Теоретическая значимость диссертации определяется тем, что содержащийся в ней материал вносит определенный вклад в дальнейшее теоретическое изучение категории художественного времени и эволюции художественных систем.

Практическая значимость работы состоит в возможности использовать материал и результаты исследования в разработке и преподавании курсов истории зарубежной и русской литературы XX века, спецкурсов по анализу художественного текста, а также творчеству P.M. Рильке и Б. Пастернака.

Апробация работы. Отдельные промежуточные результаты и основные положения диссертационного исследования обсуждались на заседаниях кафедры зарубежной филологии факультета филологии и журналистики Балтийского федерального университета им. И. Канта, докладывались на ежегодных научных конференциях молодых ученых, проводимых в указанном вузе (2005, 2006 гг.), на третьей студенческой научной конференции «Феномен Времени: история - литература - культура» (Москва, РГГУ, март 2011 г.), на четвертой международной научной конференции «Актуальные вопросы филологии и методики преподавания иностранных языков» (Санкт-Петербург, Государственная полярная академия, февраль 2012 г.), а также опубликованы в семи статьях автора.

Основные положения, выносимые на защиту:

1. В своих первых зрелых книгах Рильке и Пастернак идут в осмыслении категории времени в противоположных направлениях. Лирический герой «Часослова» Рильке в процессе Богопознания стремится постичь законы, по которым устроен мир, а значит, и объективные законы и природу времени. В результате Рильке вычленяет два вида времени - истинное и ложное, а также формирует специфическую концепцию исторического времени, чей ход, он полагает, запущен «князем» исторического мира Люцифером, тогда как Бог к нему не причастен, будучи творцом лишь истинного времени, прорывы в которое человеку обеспечивает творчество. «Сестра моя - жизнь» Пастернака, с другой стороны, представляет собой поэтический анализ законов человеческой субъективности (прежде всего механизмов памяти) и творчества, в этой субъективности имеющего свои корни. Герой книги претерпевает инициацию, проделывая внутренний путь памяти, позволяющий ему восстановить события личного времени, тесно переплетенного для него с временем историческим, которое, в свою очередь, «подчиняется» природным прообразам. «Темы и вариации» продолжают путь инициации лирического героя уже не только посредством памяти, направленной в прошлое, но и боли-изживания прошлого, направленных в будущее. Историческое представление о времени в этой книге трансформируется, вырываясь из природных прототипов, что приводит к ускорению и эсхатологизации исторического времени.

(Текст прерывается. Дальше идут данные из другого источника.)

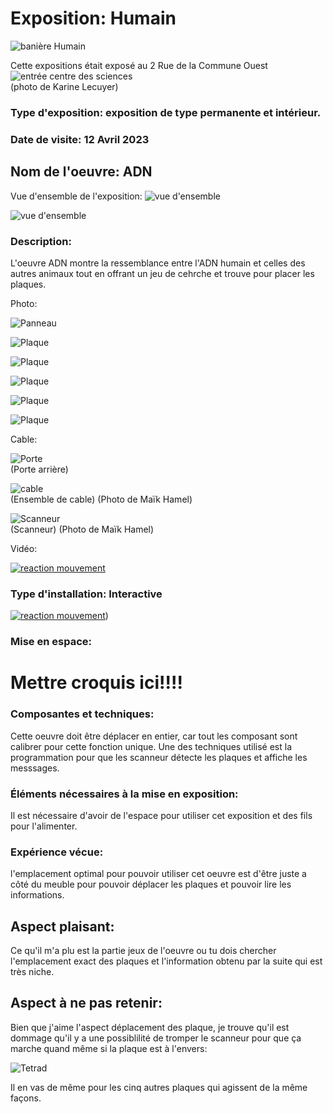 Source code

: # Exposition: Humain

![banière Humain](/centre_sciences/media/humain/ADN_nom_exposition.jpg)

Cette expositions était exposé au 2 Rue de la Commune Ouest
![entrée centre des sciences](/centre_sciences/media/centre_des_sciences_entre.png) <br>
(photo de Karine Lecuyer)

### Type d'exposition: exposition de type permanente et intérieur.

### Date de visite: 12 Avril 2023

## Nom de l'oeuvre: ADN

Vue d'ensemble de l'exposition:
![vue d'ensemble](/centre_sciences/media/humain/ADN_vue_ensemble_vide.jpg) 

![vue d'ensemble](/centre_sciences/media/humain/ADN_vue_ensemble_plein.jpg) 

### Description: 
L'oeuvre ADN montre la ressemblance entre l'ADN humain et celles des autres animaux tout en offrant un jeu de cehrche et trouve pour placer les plaques.

Photo:

![Panneau](/centre_sciences/media/humain/ADN_panneau_information.jpg)

![Plaque](/centre_sciences/media/humain/ADN_plaque_SSB.jpg)

![Plaque](/centre_sciences/media/humain/ADN_plaque_aigle.jpg)

![Plaque](/centre_sciences/media/humain/ADN_plaque_chien.jpg)

![Plaque](/centre_sciences/media/humain/ADN_plaque_micro_champignon.jpg)

![Plaque](/centre_sciences/media/humain/ADN_plaque_mouche.jpg)

Cable:

![Porte](/centre_sciences/media/humain/ADN_porte_cable.jpg) <br>
(Porte arrière)

![cable](/centre_sciences/media/humain/ADN_cable_MH.png) <br>
(Ensemble de cable)
(Photo de Maïk Hamel)

![Scanneur](/centre_sciences/media/humain/ADN_scanneur_MH.png) <br>
(Scanneur)
(Photo de Maïk Hamel)

Vidéo:

[![reaction mouvement](http://img.youtube.com/vi/96q8DF_y0PM/0.jpg)](https://youtu.be/96q8DF_y0PM)

### Type d'installation: Interactive 

[![reaction mouvement](http://img.youtube.com/vi/96q8DF_y0PM/0.jpg)](https://youtu.be/96q8DF_y0PM))

### Mise en espace:


# Mettre croquis ici!!!!



### Composantes et techniques: 

Cette oeuvre doit être déplacer en entier, car tout les composant sont calibrer pour cette fonction unique.
Une des techniques utilisé est la programmation pour que les scanneur détecte les plaques et affiche les messsages.

### Éléments nécessaires à la mise en exposition:

Il est nécessaire d'avoir de l'espace pour utiliser cet exposition et des fils pour l'alimenter.

### Expérience vécue:

l'emplacement optimal pour pouvoir utiliser cet oeuvre est d'être juste a côté du meuble pour pouvoir déplacer les plaques et pouvoir lire les informations.


## Aspect plaisant:

Ce qu'il m'a plu est la partie jeux de l'oeuvre ou tu dois chercher l'emplacement exact des plaques et l'information obtenu par la suite qui est très niche.

## Aspect à ne pas retenir:

Bien que j'aime l'aspect déplacement des plaque, je trouve qu'il est dommage qu'il y a une possiblilité de tromper le scanneur pour que ça marche quand même si la plaque est à l'envers:

![Tetrad](/centre_sciences/media/humain/ADN_plaque_defaut.jpg)

Il en vas de même pour les cinq autres plaques qui agissent de la même façons.
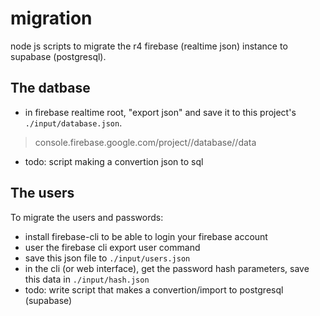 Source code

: # migration

node js scripts to migrate the r4 firebase (realtime json) instance to
supabase (postgresql).

## The datbase

- in firebase realtime root, "export json" and save it to this project's `./input/database.json`.
> console.firebase.google.com/project/<project-name>/database/<database-name>/data
- todo: script making a convertion json to sql

## The users

To migrate the users and passwords:

- install firebase-cli to be able to login your firebase account
- user the firebase cli export user command
- save this json file to `./input/users.json`
- in the cli (or web interface), get the password hash parameters,
  save this data in `./input/hash.json`
- todo: write script that makes a convertion/import to postgresql (supabase)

2. Общим для обоих поэтов и существенным в их первых зрелых книгах становится мотив тоски {Sehnsuht у Рильке) и связанный с ним образ «отпавшего Ангела», приобретающие глубоко временной характер. Sehnsuht как основное чувство лирического героя «Часослова», стремящегося к Богу и вместе с тем осознающего его недостижимость, и интерсубъектная тоска «Сестры моей - жизни», рассеянная во всем временном мире, отражают ощущение человеком временности как мира, так и своей собственной, и, несмотря на это, стремление к целостности.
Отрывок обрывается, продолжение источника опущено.